§ **ACTIVITY**
When the line with "sono? Sono tutti" appears below, start repeating lines exactly, and keep going through the line with "Cosa rappresentavano quelle"; add nothing outside that span.

Start of EXERCISE INPUT

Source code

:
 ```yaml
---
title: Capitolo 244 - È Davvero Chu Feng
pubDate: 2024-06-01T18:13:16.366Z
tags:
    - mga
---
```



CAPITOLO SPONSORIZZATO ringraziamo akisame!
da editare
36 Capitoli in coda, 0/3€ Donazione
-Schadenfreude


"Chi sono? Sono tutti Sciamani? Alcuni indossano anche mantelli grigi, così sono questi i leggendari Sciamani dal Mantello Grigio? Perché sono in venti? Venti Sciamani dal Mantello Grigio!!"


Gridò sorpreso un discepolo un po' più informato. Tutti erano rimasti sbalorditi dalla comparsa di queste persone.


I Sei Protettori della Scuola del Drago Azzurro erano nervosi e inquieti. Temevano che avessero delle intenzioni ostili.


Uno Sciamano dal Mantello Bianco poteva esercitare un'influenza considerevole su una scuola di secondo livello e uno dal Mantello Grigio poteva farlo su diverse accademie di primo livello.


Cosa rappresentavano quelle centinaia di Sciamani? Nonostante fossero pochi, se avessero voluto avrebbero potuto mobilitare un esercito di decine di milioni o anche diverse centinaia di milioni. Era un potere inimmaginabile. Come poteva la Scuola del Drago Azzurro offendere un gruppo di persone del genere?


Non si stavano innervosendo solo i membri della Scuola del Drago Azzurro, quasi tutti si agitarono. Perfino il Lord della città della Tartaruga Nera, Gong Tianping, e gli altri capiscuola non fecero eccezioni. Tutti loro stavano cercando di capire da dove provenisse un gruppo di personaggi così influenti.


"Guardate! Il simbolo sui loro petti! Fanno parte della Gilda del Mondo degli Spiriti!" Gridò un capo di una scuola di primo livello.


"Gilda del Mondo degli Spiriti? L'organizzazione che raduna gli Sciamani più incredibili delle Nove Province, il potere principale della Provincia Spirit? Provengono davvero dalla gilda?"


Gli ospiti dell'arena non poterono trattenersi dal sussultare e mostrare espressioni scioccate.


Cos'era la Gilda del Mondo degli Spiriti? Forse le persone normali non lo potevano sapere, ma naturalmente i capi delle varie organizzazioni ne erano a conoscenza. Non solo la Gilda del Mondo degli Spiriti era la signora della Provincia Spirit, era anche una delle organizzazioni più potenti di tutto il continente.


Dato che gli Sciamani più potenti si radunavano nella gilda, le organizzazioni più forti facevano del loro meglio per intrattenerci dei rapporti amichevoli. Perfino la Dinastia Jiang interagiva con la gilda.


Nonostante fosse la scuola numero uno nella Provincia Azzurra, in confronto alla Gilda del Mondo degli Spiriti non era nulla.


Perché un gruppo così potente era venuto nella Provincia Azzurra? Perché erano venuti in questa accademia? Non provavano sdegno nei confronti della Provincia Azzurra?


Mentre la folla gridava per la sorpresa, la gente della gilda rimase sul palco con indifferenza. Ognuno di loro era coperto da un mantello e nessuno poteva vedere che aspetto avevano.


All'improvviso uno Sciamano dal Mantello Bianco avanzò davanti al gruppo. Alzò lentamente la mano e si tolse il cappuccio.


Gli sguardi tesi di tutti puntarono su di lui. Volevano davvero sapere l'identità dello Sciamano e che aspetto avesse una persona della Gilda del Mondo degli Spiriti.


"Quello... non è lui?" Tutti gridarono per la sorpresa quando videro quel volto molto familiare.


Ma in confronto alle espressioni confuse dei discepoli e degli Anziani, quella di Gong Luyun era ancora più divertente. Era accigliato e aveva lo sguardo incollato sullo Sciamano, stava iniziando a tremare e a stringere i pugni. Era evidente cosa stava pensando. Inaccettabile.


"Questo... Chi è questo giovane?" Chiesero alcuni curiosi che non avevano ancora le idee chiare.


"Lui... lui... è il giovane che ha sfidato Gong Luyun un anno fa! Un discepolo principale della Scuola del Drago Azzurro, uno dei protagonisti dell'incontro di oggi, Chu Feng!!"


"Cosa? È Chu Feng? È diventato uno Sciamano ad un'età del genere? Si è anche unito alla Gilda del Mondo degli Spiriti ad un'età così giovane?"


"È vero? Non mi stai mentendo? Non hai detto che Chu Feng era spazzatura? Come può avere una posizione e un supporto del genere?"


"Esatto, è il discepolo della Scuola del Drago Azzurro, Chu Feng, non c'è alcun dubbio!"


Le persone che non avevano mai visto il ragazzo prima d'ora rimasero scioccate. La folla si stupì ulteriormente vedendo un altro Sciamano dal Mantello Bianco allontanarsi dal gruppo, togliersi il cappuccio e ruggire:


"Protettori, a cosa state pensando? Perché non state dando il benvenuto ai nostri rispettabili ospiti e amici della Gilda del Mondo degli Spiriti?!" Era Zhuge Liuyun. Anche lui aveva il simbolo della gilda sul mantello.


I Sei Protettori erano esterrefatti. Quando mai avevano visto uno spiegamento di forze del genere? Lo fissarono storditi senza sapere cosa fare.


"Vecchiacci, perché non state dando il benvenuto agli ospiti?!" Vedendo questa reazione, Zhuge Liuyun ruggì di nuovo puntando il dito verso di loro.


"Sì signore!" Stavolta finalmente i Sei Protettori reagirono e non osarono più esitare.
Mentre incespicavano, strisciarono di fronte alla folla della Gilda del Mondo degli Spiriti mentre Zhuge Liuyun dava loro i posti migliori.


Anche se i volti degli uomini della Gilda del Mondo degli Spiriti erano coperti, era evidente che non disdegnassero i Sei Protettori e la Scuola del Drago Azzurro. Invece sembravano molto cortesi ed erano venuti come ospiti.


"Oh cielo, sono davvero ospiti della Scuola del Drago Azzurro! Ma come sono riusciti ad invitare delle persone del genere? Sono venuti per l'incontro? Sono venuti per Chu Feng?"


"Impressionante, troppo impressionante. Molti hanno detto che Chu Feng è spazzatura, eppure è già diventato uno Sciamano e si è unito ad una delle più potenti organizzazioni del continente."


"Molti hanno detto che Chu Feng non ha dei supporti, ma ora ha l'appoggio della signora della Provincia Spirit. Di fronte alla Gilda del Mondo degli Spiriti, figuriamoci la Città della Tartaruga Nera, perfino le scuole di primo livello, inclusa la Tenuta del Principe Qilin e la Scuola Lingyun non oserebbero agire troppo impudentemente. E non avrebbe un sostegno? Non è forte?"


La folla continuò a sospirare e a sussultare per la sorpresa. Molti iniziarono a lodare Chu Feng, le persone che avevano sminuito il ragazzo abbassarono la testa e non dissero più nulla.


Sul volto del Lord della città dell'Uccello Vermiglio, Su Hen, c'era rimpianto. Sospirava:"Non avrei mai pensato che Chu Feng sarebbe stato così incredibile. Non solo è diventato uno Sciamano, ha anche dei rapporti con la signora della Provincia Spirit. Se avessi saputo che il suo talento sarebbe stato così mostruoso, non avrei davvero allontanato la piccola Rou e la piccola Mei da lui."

End of EXERCISE INPUT

§ **REPLY**
"Chi sono? Sono tutti Sciamani? Alcuni indossano anche mantelli grigi, così sono questi i leggendari Sciamani dal Mantello Grigio? Perché sono in venti? Venti Sciamani dal Mantello Grigio!!"


Gridò sorpreso un discepolo un po' più informato. Tutti erano rimasti sbalorditi dalla comparsa di queste persone.


I Sei Protettori della Scuola del Drago Azzurro erano nervosi e inquieti. Temevano che avessero delle intenzioni ostili.


Uno Sciamano dal Mantello Bianco poteva esercitare un'influenza considerevole su una scuola di secondo livello e uno dal Mantello Grigio poteva farlo su diverse accademie di primo livello.


Cosa rappresentavano quelle centinaia di Sciamani? Nonostante fossero pochi, se avessero voluto avrebbero potuto mobilitare un esercito di decine di milioni o anche diverse centinaia di milioni. Era un potere inimmaginabile. Come poteva la Scuola del Drago Azzurro offendere un gruppo di persone del genere?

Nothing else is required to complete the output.